Jon Russell was Asia Editor for The Next Web from 2011 to 2014. Originally from the UK, he lives in Bangkok, Thailand. You can find him on T Jon Russell was Asia Editor for The Next Web from 2011 to 2014. Originally from the UK, he lives in Bangkok, Thailand. You can find him on Twitter, Angel List, LinkedIn.

Japan’s online and mobile games industry could soon need to generate new revenue streams with the Consumer Affairs Agency (CAA) reportedly aiming to shut-down a lucrative but controversial practice that monetises games.

“Kompu gacha” (complete gacha) is a system that incentivises gamers to buy a range of virtual items based on the premise that they could win a ‘grand prize’, or rare item, for their efforts.

Updated below with insight from noted Japanese games industry expert.

However, as The Yomiuri explains, it could fall foul of national law, which forbids sales that use lottery-style incentives:

The law on unjustifiable premiums prohibits a sales method called “cards combination” for systems that offer prizes by lottery.
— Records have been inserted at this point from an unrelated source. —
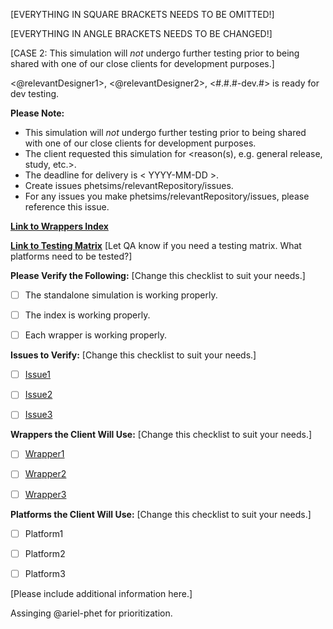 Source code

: [EVERYTHING IN SQUARE BRACKETS NEEDS TO BE OMITTED!]

[EVERYTHING IN ANGLE BRACKETS NEEDS TO BE CHANGED!]

[CASE 2: This simulation will _not_ undergo further testing prior to being shared with one of our close clients for development purposes.]

<@relevantDesigner1>, <@relevantDesigner2>, <Simulation Name> <#.#.#-dev.#> is ready for dev testing.


**Please Note:**
- This simulation will _not_ undergo further testing prior to being shared with one of our close clients for development purposes.
- The client requested this simulation for <reason(s), e.g. general release, study, etc.>.
- The deadline for delivery is < YYYY-MM-DD >.
- Create issues phetsims/relevantRepository/issues.
- For any issues you make phetsims/relevantRepository/issues, please reference this issue.


**[Link to Wrappers Index](https://bayes.colorado.edu/dev/html/{{simulation}}/{{version}}/wrappers/index/)**


**[Link to Testing Matrix](addLinkToTestingMatrixHere)** [Let QA know if you need a testing matrix. What platforms need to be tested?]


**Please Verify the Following:** [Change this checklist to suit your needs.]
- [ ] The standalone simulation is working properly.
- [ ] The index is working properly.
- [ ] Each wrapper is working properly.


**Issues to Verify:** [Change this checklist to suit your needs.]
- [ ] [Issue1](github.com/phetsims/relevantRepository/issue/#/)
- [ ] [Issue2](github.com/phetsims/relevantRepository/issue/#/)
- [ ] [Issue3](github.com/phetsims/relevantRepository/issue/#/)


**Wrappers the Client Will Use:** [Change this checklist to suit your needs.]
- [ ] [Wrapper1](https://bayes.colorado.edu/dev/html/{{simulation}}/{{version}}/wrappers/wrapper1/)
- [ ] [Wrapper2](https://bayes.colorado.edu/dev/html/{{simulation}}/{{version}}/wrappers/wrapper2/)
- [ ] [Wrapper3](https://bayes.colorado.edu/dev/html/{{simulation}}/{{version}}/wrappers/wrapper3/)


**Platforms the Client Will Use:** [Change this checklist to suit your needs.]
- [ ] Platform1
- [ ] Platform2
- [ ] Platform3


[Please include additional information here.]


Assinging @ariel-phet for prioritization.
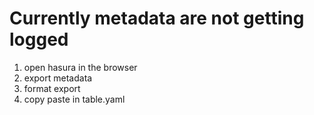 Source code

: # Currently metadata are not getting logged

1. open hasura in the browser
2. export metadata
3. format export
4. copy paste in table.yaml
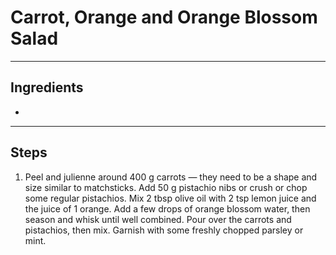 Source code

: # Carrot, Orange and Orange Blossom Salad


---

## Ingredients

* 

---

## Steps

1.  Peel and julienne around 400 g carrots — they need to be a shape and size similar to matchsticks. Add 50 g pistachio nibs or crush or chop some regular pistachios. Mix 2 tbsp olive oil with 2 tsp lemon juice and the juice of 1 orange. Add a few drops of orange blossom water, then season and whisk until well combined. Pour over the carrots and pistachios, then mix. Garnish with some freshly chopped parsley or mint.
Under this method, a business sells cards whose content is unknown at the time of purchase. After the consumer collects designated cards, they can trade them in for a prize.

Most of the games are free to download or play and are ‘social’, allowing gamers to compete or collaborate with their friends. The industry makes its income from virtual gifts and other items that are sold to users as part of the game itself, with the social element adding further incentive to buy items.

Kompu gacha games are a big part of revenues for the industry, which The Yomiuri claims is worth more than $3.3 billion (250 billion yen), however its source for the figure is not cited. For further context, leading names DeNA and GREE saw quarterly revenues of $445 million and $545 million, respectively, although that includes revenue generated outside of Japan too.

The growth of gaming among children is one key factor has brought the issue to light, with some parents complaining to the CAA after youngsters accrued high bills from playing kompu gacha games. Two extreme cases saw a middle school boy rack up $5,000 in a month, while a primary school student spent more than $1,500 over a three day period.

Last year, the government organisation saw 51 complaints, which represented a dramatic rise from the 5 lodged in 2010. This increased concern prompted the investigation, and the findings will reportedly come soon.

An undisclosed source claims that the CAA is ready to declare the games practice illegal and will notify the organisation representing social games makers that it must shut down all kompu gacha titles.

DeNA declined to provide comment for The Yomiuri, GREE said that it will provide “an appropriate response after receiving an official request.”

We’ve contacted both companies to see if either firm has anything further to add in response to the reports, and will update this post with any new details that we are given.

Japan’s isn’t the only country where there is concern over children and gaming. Free games, like Smurf Village, are at the center of an ongoing U.S. court case filed by parents whose offspring racked up sizeable bills from in-app purchases.

While kompu gacha practices are under scrutiny in Japan, the system of in-app purchases itself does not appear to be part of the investigation.

Update: Here’s interesting comment from notable Japan-based mobile games watcher Dr. Serkan Toto, writing on his blog:

My personal view is that conservative media in particular view the meteoric rise of DeNA and GREE as a suspicious development. The problem for them isn’t that these companies are making a lot of money (the Japanese telcos and countless other web/mobile firms do, too): it’s that they are too young and making too much money too quickly. So there must be fishy, maybe even criminal activities in progress, the reasoning goes.

Dr. Toto argues that a number of initiatives have already been introduced to help keep bills down:

Most of the negative press reports were published before GREE and other companies introduced a number of counter-measures to combat real-money trading and practically self-regulate monetization in social games.

Nevertheless, Dr. Toto does agree that there is a strong gambling element to many titles, which focus on ‘kompu gatcha’ and he does feel that some form of restriction will be forthcoming.